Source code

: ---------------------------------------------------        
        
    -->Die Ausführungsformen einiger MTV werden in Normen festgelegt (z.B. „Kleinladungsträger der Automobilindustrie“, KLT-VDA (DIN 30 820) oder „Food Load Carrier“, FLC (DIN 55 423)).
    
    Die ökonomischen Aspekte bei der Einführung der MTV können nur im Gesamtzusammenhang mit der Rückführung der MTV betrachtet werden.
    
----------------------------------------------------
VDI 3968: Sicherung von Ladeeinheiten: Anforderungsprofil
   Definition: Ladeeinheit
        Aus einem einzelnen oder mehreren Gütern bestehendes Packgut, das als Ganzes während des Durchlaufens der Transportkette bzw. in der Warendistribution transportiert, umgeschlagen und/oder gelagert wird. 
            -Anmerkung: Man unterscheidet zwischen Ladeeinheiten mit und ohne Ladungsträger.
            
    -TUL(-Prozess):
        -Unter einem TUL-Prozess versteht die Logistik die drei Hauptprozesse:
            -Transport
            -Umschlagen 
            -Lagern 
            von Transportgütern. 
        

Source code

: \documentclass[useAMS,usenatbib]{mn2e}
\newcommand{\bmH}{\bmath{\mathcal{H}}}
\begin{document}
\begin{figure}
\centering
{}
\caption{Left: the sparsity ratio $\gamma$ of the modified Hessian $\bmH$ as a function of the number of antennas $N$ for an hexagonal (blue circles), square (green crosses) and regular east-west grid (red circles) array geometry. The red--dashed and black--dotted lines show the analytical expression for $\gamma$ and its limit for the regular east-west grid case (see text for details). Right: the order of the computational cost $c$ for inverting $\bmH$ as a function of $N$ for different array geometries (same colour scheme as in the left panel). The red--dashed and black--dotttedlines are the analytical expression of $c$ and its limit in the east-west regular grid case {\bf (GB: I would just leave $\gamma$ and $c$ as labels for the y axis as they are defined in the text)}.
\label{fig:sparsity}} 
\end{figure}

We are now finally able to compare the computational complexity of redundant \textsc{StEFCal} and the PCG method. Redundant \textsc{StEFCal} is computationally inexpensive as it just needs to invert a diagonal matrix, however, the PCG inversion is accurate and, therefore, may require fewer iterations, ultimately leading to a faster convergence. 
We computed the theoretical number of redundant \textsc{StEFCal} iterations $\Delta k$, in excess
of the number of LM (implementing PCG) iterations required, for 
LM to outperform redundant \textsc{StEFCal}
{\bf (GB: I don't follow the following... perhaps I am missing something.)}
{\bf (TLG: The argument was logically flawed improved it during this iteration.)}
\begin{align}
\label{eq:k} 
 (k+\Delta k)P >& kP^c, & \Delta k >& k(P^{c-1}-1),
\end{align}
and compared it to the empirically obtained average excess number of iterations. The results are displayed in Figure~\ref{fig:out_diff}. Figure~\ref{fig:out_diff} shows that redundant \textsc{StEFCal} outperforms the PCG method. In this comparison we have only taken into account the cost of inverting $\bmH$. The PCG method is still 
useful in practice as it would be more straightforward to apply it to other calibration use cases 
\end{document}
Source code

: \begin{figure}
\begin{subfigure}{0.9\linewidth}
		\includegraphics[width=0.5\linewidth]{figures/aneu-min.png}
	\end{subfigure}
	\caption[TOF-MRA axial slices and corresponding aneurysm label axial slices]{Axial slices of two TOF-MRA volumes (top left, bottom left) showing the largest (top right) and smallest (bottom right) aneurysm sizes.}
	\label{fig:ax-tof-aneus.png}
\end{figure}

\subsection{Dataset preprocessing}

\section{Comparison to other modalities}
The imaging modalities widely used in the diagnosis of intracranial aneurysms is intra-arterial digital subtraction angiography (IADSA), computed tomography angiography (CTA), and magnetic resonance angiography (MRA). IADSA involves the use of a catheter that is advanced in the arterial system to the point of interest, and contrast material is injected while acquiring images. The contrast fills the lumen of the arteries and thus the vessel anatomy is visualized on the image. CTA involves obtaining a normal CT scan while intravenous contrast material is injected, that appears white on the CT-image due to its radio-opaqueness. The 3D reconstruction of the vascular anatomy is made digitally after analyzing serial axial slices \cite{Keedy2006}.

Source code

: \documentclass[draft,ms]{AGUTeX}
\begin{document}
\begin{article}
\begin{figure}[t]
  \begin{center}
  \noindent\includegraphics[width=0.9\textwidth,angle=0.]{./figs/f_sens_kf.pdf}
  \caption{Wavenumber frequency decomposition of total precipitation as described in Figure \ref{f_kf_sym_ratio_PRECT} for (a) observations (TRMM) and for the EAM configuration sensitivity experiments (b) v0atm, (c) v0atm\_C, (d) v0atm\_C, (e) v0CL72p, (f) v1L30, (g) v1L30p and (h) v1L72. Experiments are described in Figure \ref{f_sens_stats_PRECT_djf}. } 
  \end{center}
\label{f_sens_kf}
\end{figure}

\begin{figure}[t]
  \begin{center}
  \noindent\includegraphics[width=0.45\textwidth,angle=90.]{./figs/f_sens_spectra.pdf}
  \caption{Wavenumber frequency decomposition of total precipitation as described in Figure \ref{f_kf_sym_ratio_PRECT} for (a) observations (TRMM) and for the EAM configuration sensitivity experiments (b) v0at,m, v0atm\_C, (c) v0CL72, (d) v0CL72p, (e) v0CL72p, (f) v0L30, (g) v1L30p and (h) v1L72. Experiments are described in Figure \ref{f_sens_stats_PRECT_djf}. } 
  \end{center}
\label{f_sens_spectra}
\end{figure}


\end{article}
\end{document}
_ _ _
* [AIM OF THE TASK]
Go through the listing and copy each line with the string "iterations".

* [OUTPUT OF THE TASK]
We are now finally able to compare the computational complexity of redundant \textsc{StEFCal} and the PCG method. Redundant \textsc{StEFCal} is computationally inexpensive as it just needs to invert a diagonal matrix, however, the PCG inversion is accurate and, therefore, may require fewer iterations, ultimately leading to a faster convergence. 
We computed the theoretical number of redundant \textsc{StEFCal} iterations $\Delta k$, in excess
of the number of LM (implementing PCG) iterations required, for 
and compared it to the empirically obtained average excess number of iterations. The results are displayed in Figure~\ref{fig:out_diff}. Figure~\ref{fig:out_diff} shows that redundant \textsc{StEFCal} outperforms the PCG method. In this comparison we have only taken into account the cost of inverting $\bmH$. The PCG method is still 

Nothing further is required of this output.